An exact transcription of the entries is required, with none of the pictures carried over.

──────────

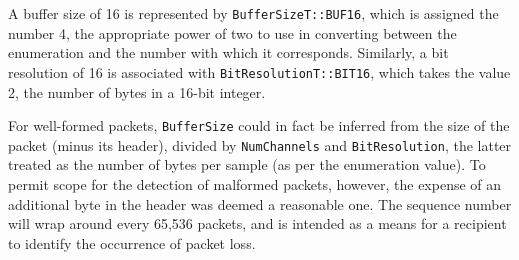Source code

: \noindent
A buffer size of 16 is represented by \texttt{BufferSizeT::BUF16},
which is assigned the number 4, the appropriate power of two to use in
converting between the enumeration and the number with which it corresponds.
Similarly, a bit resolution of 16 is associated with
\texttt{BitResolutionT::BIT16}, which takes the value 2, the number of
bytes in a 16-bit integer.

For well-formed packets, \texttt{BufferSize} could in fact
be inferred from the size of the packet (minus its header), divided by
\texttt{NumChannels} and \texttt{BitResolution}, the latter
treated as the number of bytes per sample (as per the enumeration value).
To permit scope for the detection of malformed packets, however, the expense
of an additional byte in the header was deemed a reasonable one.
The sequence number will wrap around every 65,536 packets, and is intended as
a means for a recipient to identify the occurrence of packet loss.

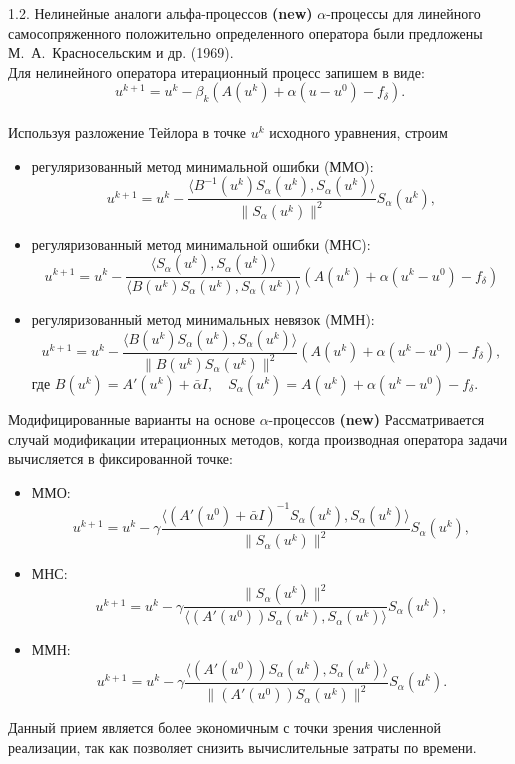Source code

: \documentclass[10pt,pdf, mathserif, hyperref={unicode}]{beamer}
\begin{document}
\begin{frame}{1.2. Нелинейные аналоги альфа-процессов \textbf{(new)}}
	$\alpha$-процессы для линейного  самосопряженного положительно определенного оператора  были предложены {\color{red}М.~А.~Красносельским и др. (1969)}. \\
	Для нелинейного оператора итерационный процесс запишем в виде:
	$$u^{k+1}=u^k-\beta_k(A(u^k)+\alpha(u-u^0)-f_{\delta}).$$ \\
	Используя разложение Тейлора в точке $u^k$ исходного уравнения, строим
	\begin{itemize}
		\item регуляризованный метод минимальной ошибки (ММО): $$u^{k+1} =u^k - \frac{\langle B^{-1}(u^k)S_\alpha(u^k), S_\alpha (u^k)\rangle}{\|S_\alpha(u^k)\|^2}S_\alpha(u^k),$$
		\item регуляризованный метод минимальной ошибки (МНС):
		$$u^{k+1} =u^k - \frac{\langle S_\alpha(u^k), S_\alpha (u^k)\rangle}{\langle B(u^k)S_\alpha(u^k), S_\alpha(u^k)\rangle}(A(u^k)+\alpha(u^k-u^0)-f_\delta)$$
		\item регуляризованный метод минимальных невязок (ММН):
		$$u^{k+1} =u^k - \frac{\langle B(u^k)S_\alpha(u^k), S_\alpha (u^k)\rangle}{\|B(u^k)S_\alpha(u^k)\|^2}(A(u^k)+\alpha(u^k-u^0)-f_\delta),$$
		где $B(u^k)=A'(u^k)+\bar{\alpha}I, \quad S_\alpha(u^k)=A(u^k)+\alpha(u^k-u^0)-f_\delta$.
	\end{itemize}
\end{frame}

\begin{frame}{ Модифицированные варианты на основе $\alpha$-процессов \textbf{(new)}}
	Рассматривается случай модификации итерационных методов, когда производная оператора задачи вычисляется 
        в фиксированной точке:
	\begin{itemize}
		\item ММО: $$u^{k+1}=u^k-\gamma\frac{\big\langle(A'(u^0)+\bar{\alpha}I)^{-1}S_\alpha(u^k),S_\alpha(u^k)\big\rangle}{\|S_\alpha(u^k)\|^2}S_\alpha(u^k),$$
		\item МНС:
		$$u^{k+1}=u^k-\gamma\frac{\|S_\alpha(u^k)\|^2}{\big\langle(A'(u^0))S_\alpha(u^k), S_\alpha(u^k)\big\rangle}S_\alpha(u^k),$$
		\item ММН:
		$$u^{k+1}=u^k-\gamma\frac{\big\langle(A'(u^0))S_\alpha(u^k), S_\alpha(u^k)\big\rangle}{\|(A'(u^0))S_\alpha(u^k)\|^2}S_\alpha(u^k).$$
	\end{itemize}
	
	\smallskip
	Данный прием является более экономичным с точки зрения численной реализации, так как позволяет снизить вычислительные затраты по времени.
\end{frame}
\end{document}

──────────

» **Written response**
Source code

: \noindent
A buffer size of 16 is represented by \texttt{BufferSizeT::BUF16},
which is assigned the number 4, the appropriate power of two to use in
converting between the enumeration and the number with which it corresponds.
Similarly, a bit resolution of 16 is associated with
\texttt{BitResolutionT::BIT16}, which takes the value 2, the number of
bytes in a 16-bit integer.

For well-formed packets, \texttt{BufferSize} could in fact
be inferred from the size of the packet (minus its header), divided by
\texttt{NumChannels} and \texttt{BitResolution}, the latter
treated as the number of bytes per sample (as per the enumeration value).
To permit scope for the detection of malformed packets, however, the expense
of an additional byte in the header was deemed a reasonable one.
The sequence number will wrap around every 65,536 packets, and is intended as
a means for a recipient to identify the occurrence of packet loss.

Source code

: \documentclass[10pt,pdf, mathserif, hyperref={unicode}]{beamer}
\begin{document}
\begin{frame}{1.2. Нелинейные аналоги альфа-процессов \textbf{(new)}}
	$\alpha$-процессы для линейного  самосопряженного положительно определенного оператора  были предложены {\color{red}М.~А.~Красносельским и др. (1969)}. \\
	Для нелинейного оператора итерационный процесс запишем в виде:
	$$u^{k+1}=u^k-\beta_k(A(u^k)+\alpha(u-u^0)-f_{\delta}).$$ \\
	Используя разложение Тейлора в точке $u^k$ исходного уравнения, строим
	\begin{itemize}
		\item регуляризованный метод минимальной ошибки (ММО): $$u^{k+1} =u^k - \frac{\langle B^{-1}(u^k)S_\alpha(u^k), S_\alpha (u^k)\rangle}{\|S_\alpha(u^k)\|^2}S_\alpha(u^k),$$
		\item регуляризованный метод минимальной ошибки (МНС):
		$$u^{k+1} =u^k - \frac{\langle S_\alpha(u^k), S_\alpha (u^k)\rangle}{\langle B(u^k)S_\alpha(u^k), S_\alpha(u^k)\rangle}(A(u^k)+\alpha(u^k-u^0)-f_\delta)$$
		\item регуляризованный метод минимальных невязок (ММН):
		$$u^{k+1} =u^k - \frac{\langle B(u^k)S_\alpha(u^k), S_\alpha (u^k)\rangle}{\|B(u^k)S_\alpha(u^k)\|^2}(A(u^k)+\alpha(u^k-u^0)-f_\delta),$$
		где $B(u^k)=A'(u^k)+\bar{\alpha}I, \quad S_\alpha(u^k)=A(u^k)+\alpha(u^k-u^0)-f_\delta$.
	\end{itemize}
\end{frame}

\begin{frame}{ Модифицированные варианты на основе $\alpha$-процессов \textbf{(new)}}
	Рассматривается случай модификации итерационных методов, когда производная оператора задачи вычисляется 
        в фиксированной точке:
	\begin{itemize}
		\item ММО: $$u^{k+1}=u^k-\gamma\frac{\big\langle(A'(u^0)+\bar{\alpha}I)^{-1}S_\alpha(u^k),S_\alpha(u^k)\big\rangle}{\|S_\alpha(u^k)\|^2}S_\alpha(u^k),$$
		\item МНС:
		$$u^{k+1}=u^k-\gamma\frac{\|S_\alpha(u^k)\|^2}{\big\langle(A'(u^0))S_\alpha(u^k), S_\alpha(u^k)\big\rangle}S_\alpha(u^k),$$
		\item ММН:
		$$u^{k+1}=u^k-\gamma\frac{\big\langle(A'(u^0))S_\alpha(u^k), S_\alpha(u^k)\big\rangle}{\|(A'(u^0))S_\alpha(u^k)\|^2}S_\alpha(u^k).$$
	\end{itemize}
	
	\smallskip
	Данный прием является более экономичным с точки зрения численной реализации, так как позволяет снизить вычислительные затраты по времени.
\end{frame}
\end{document}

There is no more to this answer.